Monday, 08/14/2017 9:41:27 AM

Monday, August 14, 2017 9:41:27 AM

Post# of 54032
If so, please explain why the original auditor's personal notes had to be handed over to TAUG, before a new independent audit could be initiated.

You're right Doctor my Doctor. It is usually a courtesy for one auditor to help another, but not a rule or a law. This is just more TAUG paid consultant's nonsense. Suing a lawyer for keeping his client's work confidential if he could is a joke. The bigger joke is that class action suits require "pristine" shareholders.
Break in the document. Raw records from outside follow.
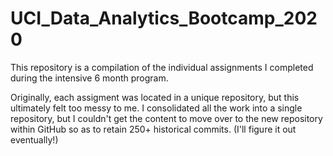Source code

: # UCI_Data_Analytics_Bootcamp_2020

This repository is a compilation of the individual assignments I completed during the intensive 6 month program. 

Originally, each assigment was located in a unique repository, but this ultimately felt too messy to me. I consolidated all the work into a single repository, but I couldn't get the content to move over to the new repository within GitHub so as to retain 250+ historical commits. (I'll figure it out eventually!)
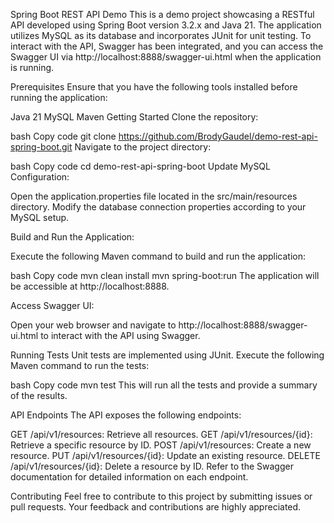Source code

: Spring Boot REST API Demo
This is a demo project showcasing a RESTful API developed using Spring Boot version 3.2.x and Java 21. The application utilizes MySQL as its database and incorporates JUnit for unit testing. To interact with the API, Swagger has been integrated, and you can access the Swagger UI via http://localhost:8888/swagger-ui.html when the application is running.

Prerequisites
Ensure that you have the following tools installed before running the application:

Java 21
MySQL
Maven
Getting Started
Clone the repository:

bash
Copy code
git clone https://github.com/BrodyGaudel/demo-rest-api-spring-boot.git
Navigate to the project directory:

bash
Copy code
cd demo-rest-api-spring-boot
Update MySQL Configuration:

Open the application.properties file located in the src/main/resources directory. Modify the database connection properties according to your MySQL setup.

Build and Run the Application:

Execute the following Maven command to build and run the application:

bash
Copy code
mvn clean install
mvn spring-boot:run
The application will be accessible at http://localhost:8888.

Access Swagger UI:

Open your web browser and navigate to http://localhost:8888/swagger-ui.html to interact with the API using Swagger.

Running Tests
Unit tests are implemented using JUnit. Execute the following Maven command to run the tests:

bash
Copy code
mvn test
This will run all the tests and provide a summary of the results.

API Endpoints
The API exposes the following endpoints:

GET /api/v1/resources: Retrieve all resources.
GET /api/v1/resources/{id}: Retrieve a specific resource by ID.
POST /api/v1/resources: Create a new resource.
PUT /api/v1/resources/{id}: Update an existing resource.
DELETE /api/v1/resources/{id}: Delete a resource by ID.
Refer to the Swagger documentation for detailed information on each endpoint.

Contributing
Feel free to contribute to this project by submitting issues or pull requests. Your feedback and contributions are highly appreciated.





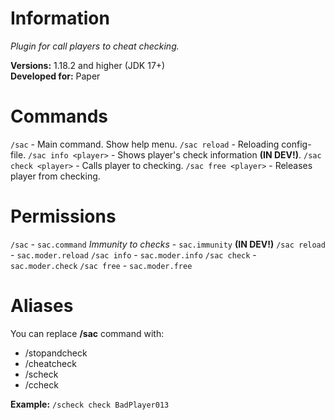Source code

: # Information
*Plugin for call players to cheat checking.*

**Versions:** 1.18.2 and higher (JDK 17+)<br>
**Developed for:** Paper

# Commands
`/sac` - Main command. Show help menu.
`/sac reload` - Reloading config-file.
`/sac info <player>` - Shows player's check information **(IN DEV!)**.
`/sac check <player>` - Calls player to checking.
`/sac free <player>` - Releases player from checking.

# Permissions
`/sac` - `sac.command`
*Immunity to checks* - `sac.immunity` **(IN DEV!)**
`/sac reload` - `sac.moder.reload`
`/sac info` - `sac.moder.info`
`/sac check` - `sac.moder.check`
`/sac free` - `sac.moder.free`

# Aliases
You can replace **/sac** command with:
- /stopandcheck
- /cheatcheck
- /scheck
- /ccheck

**Example:** `/scheck check BadPlayer013`
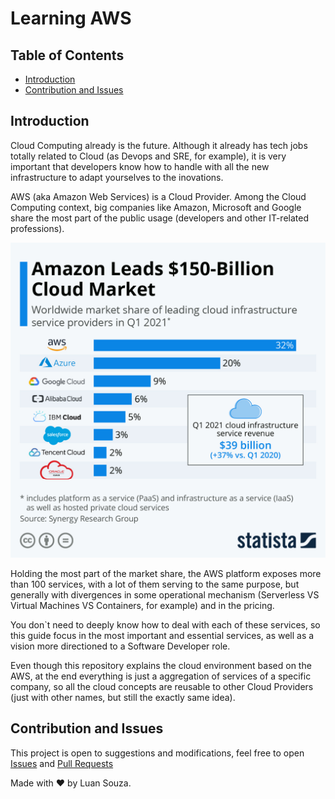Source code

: # Learning AWS

## Table of Contents

- [Introduction](#introduction)
- [Contribution and Issues](#contribution-and-issues)

## Introduction

Cloud Computing already is the future. Although it already has tech jobs totally related to Cloud (as Devops and SRE, for example), it is very important that developers know how to handle with all the new infrastructure to adapt yourselves to the inovations.

AWS (aka Amazon Web Services) is a Cloud Provider. Among the Cloud Computing context, big companies like Amazon, Microsoft and Google share the most part of the public usage (developers and other IT-related professions).

<p align="center">
<img src="./.github/cloud_providers_market_share.jpeg" alt="https://www.statista.com/chart/18819/worldwide-market-share-of-leading-cloud-infrastructure-service-providers/">
</p>

Holding the most part of the market share, the AWS platform exposes more than 100 services, with a lot of them serving to the same purpose, but generally with divergences in some operational mechanism (Serverless VS Virtual Machines VS Containers, for example) and in the pricing.

You don`t need to deeply know how to deal with each of these services, so this guide focus in the most important and essential services, as well as a vision more directioned to a Software Developer role.

Even though this repository explains the cloud environment based on the AWS, at the end everything is just a aggregation of services of a specific company, so all the cloud concepts are reusable to other Cloud Providers (just with other names, but still the exactly same idea).

## Contribution and Issues

This project is open to suggestions and modifications, feel free to open [Issues](https://github.com/LuanSilveiraSouza/learning-aws/issues) and [Pull Requests](https://github.com/LuanSilveiraSouza/learning-aws/pulls)

Made with :heart: by Luan Souza.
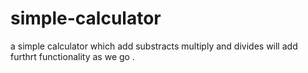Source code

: # simple-calculator
a simple calculator which add substracts multiply and divides will add furthrt functionality as we go
.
A "pristine" shareholder is a shareholder that bought shares during the class period and woke up one morning after this purchase and realized that he/she had been defrauded by the former auditors. A joke. Just a joke. Plus, the TAUG paid consultant and the TAUG supporters don't qualify. The paid consultant is part of the disqualified class of shareholder by virtue of his paid status, and by virtue that the paid consultant calls many of the shots for TAUG. He cannot sue, but he can be sued as an insider by shareholders.

As for the TAUG supporters, one message board post, one puppet web page, one letter to a Federal judge, one comment by others about what TAUG's paid consultant did or said, and the TAUG supporters are also disqualified as "pristine" shareholders.

The correct thing to have been done was TAUG making a Motion to have these documents turned over to the new auditors. That happened, end of story.